Recognizing the important role that well pressure and temperature would play in the axial stress state of the conductor, surface casing and the strings carrying the weight of the well, the first step was to determine the effective hang-off loads at the wellhead in each of the casing strings. We performed calculations in WellCat for all stages of the well’s life cycle including construction, production operations, shut-in and abandonment.
We also used the WellCat model to establish the vertical movement of the wellhead from its nominal cold position in each life cycle stage. This movement was compared to the overlap of the centralizers at each guide to determine which centralizers would be providing lateral support to the well in each stage.
Finally, we developed a global analysis model of the platform well in Flexcom. This model used the axial loads determined by WellCat as boundary conditions. Centralization was included only at the guide elevations at which the centralizer was expected to remain in contact with the guide or remediation of centralization was being modelled. The well was analyzed under storm and fatigue loads in each life cycle stage. Maximum stress utilizations and fatigue damage rates in the conductor and surface casing were determined. We compared results from different centralizer configurations to establish the optimum remediation scope.
In all scenarios except production, thermal growth of the conductor was insufficient to lose all overlap of the centralizers with the guide cans. Without incorporating the WellCat results into the analysis this effect would have been completely missed and would have resulted in unnecessary costly remedial work.

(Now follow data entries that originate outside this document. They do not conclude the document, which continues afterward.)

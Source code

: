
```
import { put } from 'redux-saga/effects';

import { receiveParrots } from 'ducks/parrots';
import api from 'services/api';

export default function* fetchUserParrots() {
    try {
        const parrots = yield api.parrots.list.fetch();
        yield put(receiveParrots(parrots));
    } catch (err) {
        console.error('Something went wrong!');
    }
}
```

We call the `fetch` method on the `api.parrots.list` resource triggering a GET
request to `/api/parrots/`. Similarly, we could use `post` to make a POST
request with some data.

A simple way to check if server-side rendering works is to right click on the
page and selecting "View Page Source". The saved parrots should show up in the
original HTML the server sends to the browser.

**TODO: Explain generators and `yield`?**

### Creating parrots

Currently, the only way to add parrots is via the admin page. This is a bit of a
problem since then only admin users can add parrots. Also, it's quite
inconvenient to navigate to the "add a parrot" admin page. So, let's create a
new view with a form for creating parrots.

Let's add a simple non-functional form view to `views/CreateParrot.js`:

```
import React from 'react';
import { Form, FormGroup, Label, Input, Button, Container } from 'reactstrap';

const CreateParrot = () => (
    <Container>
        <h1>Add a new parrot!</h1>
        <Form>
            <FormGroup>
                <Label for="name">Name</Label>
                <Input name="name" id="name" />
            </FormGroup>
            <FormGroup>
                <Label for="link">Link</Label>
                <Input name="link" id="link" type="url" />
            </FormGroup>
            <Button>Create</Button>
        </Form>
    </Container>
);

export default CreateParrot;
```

The 2H team’s assessment concluded, surprisingly, that no remediation work of any kind was required. We found that the production pressures and temperatures were high enough to completely overcome the weight of the casing strings and place the conductor into tension during production. In all scenarios except production, thermal growth of the conductor was insufficient to lose all overlap of the centralizers with the guide cans. Without incorporating the WellCat results into the analysis this effect would have been completely missed and would have resulted in unnecessary costly remedial work.